Restait à dater ces traces de pas. Pour cela, l’équipe a réalisé des carottages dans la falaise. Cela revient à faire une coupe : plus les sédiments sont profonds, plus ils sont anciens. Ces carottages permettent donc de reconstituer l’histoire géologique de la zone. Et celle de la végétation, en identifiant et en comptabilisant les pollens des différentes espèces d’arbres, de plantes, etc. pour chaque époque. Or l’évolution du climat et de la végétation en Angleterre a déjà été à peu près reconstituée. C’est pourquoi il ne reste plus qu’à faire correspondre chaque profondeur de la carotte avec une date. Celle où se situent les sédiments identiques à ceux de la plage (là où étaient les traces) remonte approximativement à 800 000 ans.
Il y a un peu plus de trois ans, la même équipe avait découvert dans la même zone des pierres taillées datant elles aussi de 800 000 ans. Cette découverte indiquait pour la première fois que ces hominidés n’avaient pas attendu des conditions climatiques plus clémentes pour coloniser l’Europe.
Quant à l’identité précise des ces ancêtres, elle est inconnue. Les traces ne sont pas assez nettes en inférer quoi que ce soit. En outre, il est rare que les pieds de ces anciens hominidés soient connus avec précision. Avant 800 000 ans, les seuls fossiles humains connus en Europe viennent seulement de deux régions : la Géorgie (les plus anciens : 1,8 million d’années) et l’Espagne (1,3 million d’années). Les classifications des paléoanthropologues diffèrent, mais les différents noms donnés aux espèces européennes à l’époque sont par exemple Homo erectus, Homo heidelbergensis, Homo antecessor.

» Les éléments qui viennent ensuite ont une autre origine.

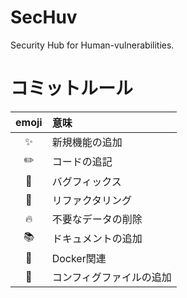 # SecHuv
Security Hub for Human-vulnerabilities.

# コミットルール
|emoji|意味|
|:-:|:-|
|✨|新規機能の追加|
|✏️|コードの追記|
|🐛|バグフィックス|
|🎨|リファクタリング|
|🔥|不要なデータの削除|
|📚|ドキュメントの追加|
|🐳|Docker関連|
|🔧|コンフィグファイルの追加|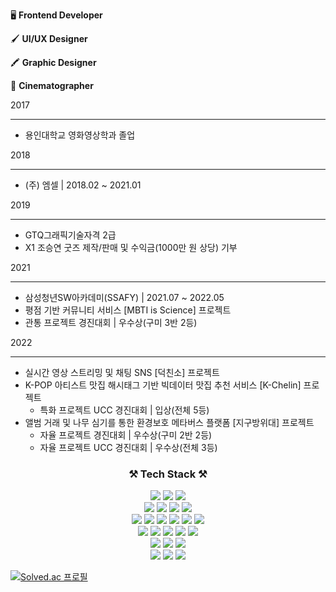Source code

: 
🖥 **Frontend Developer**   
   
🖌 **UI/UX Designer**   
   
🖍 **Graphic Designer**   
   
🎥 **Cinematographer**   

   
   

2017
- - - 
- 용인대학교 영화영상학과 졸업
   

2018
- - - 
- (주) 엠셀 | 2018.02 ~ 2021.01
   
   
2019
- - - 
- GTQ그래픽기술자격 2급
- X1 조승연 굿즈 제작/판매 및 수익금(1000만 원 상당) 기부
   
2021
- - - 
- 삼성청년SW아카데미(SSAFY) | 2021.07 ~ 2022.05
- 평점 기반 커뮤니티 서비스 [MBTI is Science] 프로젝트
- 관통 프로젝트 경진대회 | 우수상(구미 3반 2등)
   
2022
- - -
- 실시간 영상 스트리밍 및 채팅 SNS [덕친소] 프로젝트
- K-POP 아티스트 맛집 해시태그 기반 빅데이터 맛집 추천 서비스 [K-Chelin] 프로젝트
	- 특화 프로젝트 UCC 경진대회 | 입상(전체 5등)
- 앨범 거래 및 나무 심기를 통한 환경보호 메타버스 플랫폼 [지구방위대] 프로젝트
	- 자율 프로젝트 경진대회 | 우수상(구미 2반 2등)
	- 자율 프로젝트 UCC 경진대회 | 우수상(전체 3등)

   


   
### <div align="center"> ⚒ Tech Stack ⚒</div>

<div align="center"><img src="https://img.shields.io/badge/JavaScript-F7DF1E?style=flat&logo=JavaScript&logoColor=ffffff"/> <img src="https://img.shields.io/badge/Python-3776AB?style=flat&logo=Python&logoColor=ffffff"/> <img src="https://img.shields.io/badge/Java-2F2625?style=flat&logo=CoffeeScript&logoColor=ffffff"/> </div>
   
<div align="center"><img src="https://img.shields.io/badge/React-61DAFB?style=flat&logo=React&logoColor=ffffff"/>  <img src="https://img.shields.io/badge/Redux-764ABC?style=flat&logo=Redux&logoColor=ffffff"/>  <img src="https://img.shields.io/badge/Vue.js-4FC08D?style=flat&logo=Vue.js&logoColor=ffffff"/>  <img src="https://img.shields.io/badge/Django-092E20?style=flat&logo=Django&logoColor=ffffff"/></div>   
<div align="center"><img src="https://img.shields.io/badge/HTML5-E34F26?style=flat&logo=HTML5&logoColor=ffffff"/>  <img src="https://img.shields.io/badge/CSS3-1572B6?style=flat&logo=CSS3&logoColor=ffffff"/> <img src="https://img.shields.io/badge/Scss-green?style=flat&logo=Sass&logoColor=CC6699"/>  <img src="https://img.shields.io/badge/Bootstrap-7952B3?style=flat&logo=Bootstrap&logoColor=ffffff"/> <img src="https://img.shields.io/badge/MUI-007FFF?style=flat&logo=MUI&logoColor=ffffff"/>  <img src="https://img.shields.io/badge/Figma-F24E1E?style=flat&logo=Figma&logoColor=ffffff"/></div>   
<div align="center"> <img src="https://img.shields.io/badge/GitHub-181717?style=flat&logo=GitHub&logoColor=ffffff"/>  <img src="https://img.shields.io/badge/GitLab-FC6D26?style=flat&logo=GitLab&logoColor=ffffff"/> <img src="https://img.shields.io/badge/Jira-0052CC?style=flat&logo=JiraSoftware&logoColor=ffffff"/> <img src="https://img.shields.io/badge/Notion-000000?style=flat&logo=Notion&logoColor=ffffff"/> <img src="https://img.shields.io/badge/Postman-FF6C37?style=flat&logo=Postman&logoColor=ffffff"/></div>   
<div align="center"><img src="https://img.shields.io/badge/SQL-4479A1?style=flat&logo=MySQL&logoColor=ffffff"/> <img src="https://img.shields.io/badge/Unity-FFFFFF?style=flat&logo=Unity&logoColor=000000"/> <img src="https://img.shields.io/badge/WebGL-990000?style=flat&logo=WebGL&logoColor=ffffff"/></div>   
<div align="center"><img src="https://img.shields.io/badge/AdobePhotoshop-31A8FF?style=flat&logo=AdobePhotoshop&logoColor=ffffff"/> <img src="https://img.shields.io/badge/AdobeIllustrator-FF9A00?style=flat&logo=AdobeIllustrator&logoColor=ffffff"/> <img src="https://img.shields.io/badge/FinalCutXPro-FF0000?style=flat&logo=Shotcut&logoColor=ffffff"/> </div>   
   
    
[![Solved.ac 프로필](http://mazassumnida.wtf/api/v2/generate_badge?boj=enfnql)](https://solved.ac/enfnql)
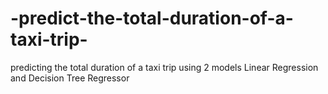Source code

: # -predict-the-total-duration-of-a-taxi-trip-
  predicting the total duration of a taxi trip using 2 models Linear Regression and Decision Tree Regressor
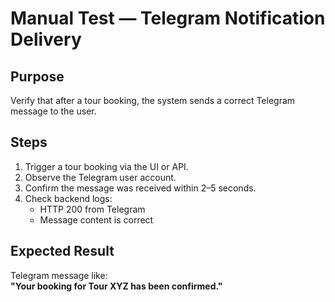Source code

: # Manual Test — Telegram Notification Delivery

## Purpose
Verify that after a tour booking, the system sends a correct Telegram message to the user.

## Steps
1. Trigger a tour booking via the UI or API.
2. Observe the Telegram user account.
3. Confirm the message was received within 2–5 seconds.
4. Check backend logs:
   - HTTP 200 from Telegram
   - Message content is correct

## Expected Result
Telegram message like:  
**"Your booking for Tour XYZ has been confirmed."**
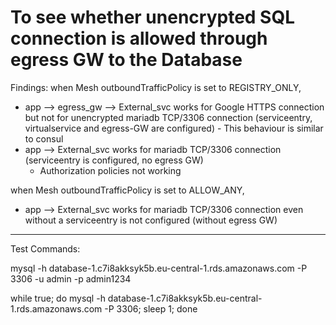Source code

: # To see whether unencrypted SQL connection is allowed through egress GW to the Database

Findings:
when Mesh outboundTrafficPolicy is set to REGISTRY_ONLY,
- app --> egress_gw --> External_svc works for Google HTTPS connection but not for unencrypted mariadb TCP/3306 connection (serviceentry, virtualservice and egress-GW are configured) - This behaviour is similar to consul 
- app --> External_svc works for mariadb TCP/3306 connection (serviceentry is configured, no egress GW)
    - Authorization policies not working 

when Mesh outboundTrafficPolicy is set to ALLOW_ANY,
- app --> External_svc works for mariadb TCP/3306 connection even without a serviceentry is not configured (without egress GW)

-----------------------------------------------------------

Test Commands:

mysql -h database-1.c7i8akksyk5b.eu-central-1.rds.amazonaws.com -P 3306 -u admin -p
admin1234

while true; do mysql -h database-1.c7i8akksyk5b.eu-central-1.rds.amazonaws.com -P 3306; sleep 1; done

Bref, ces traces sont rares, et l’intuition des archéologues britanniques s’est révélée très précieuse. Car peu de temps après qu’ils les ont enregistrées, les traces ont disparu, détruites par la mer.
Nicolas Constans
Comme prévu, la mise à jour :
- Ajout de la référence de l’article scientifique.
- Correction : il y a deux sites d’empreintes au Kenya et pas seulement un.
- Dans le site anglais, c’est probablement un phénomène lié à la marée qui a rapidement recouvert les empreintes de vase, ce qui a permis leur préservation.
- À peu près douze empreintes étaient suffisamment nettes pour que l’équipe puisse les mesurer. Leurs dimensions étaient différentes. Elles indiquent qu’au moins cinq personnes étaient présentes. Elles suivaient probablement les berges de la rivière, en direction du sud.
La publication scientifique : N. Ashton et al., PLoS ONE, 9, e88329, 2014.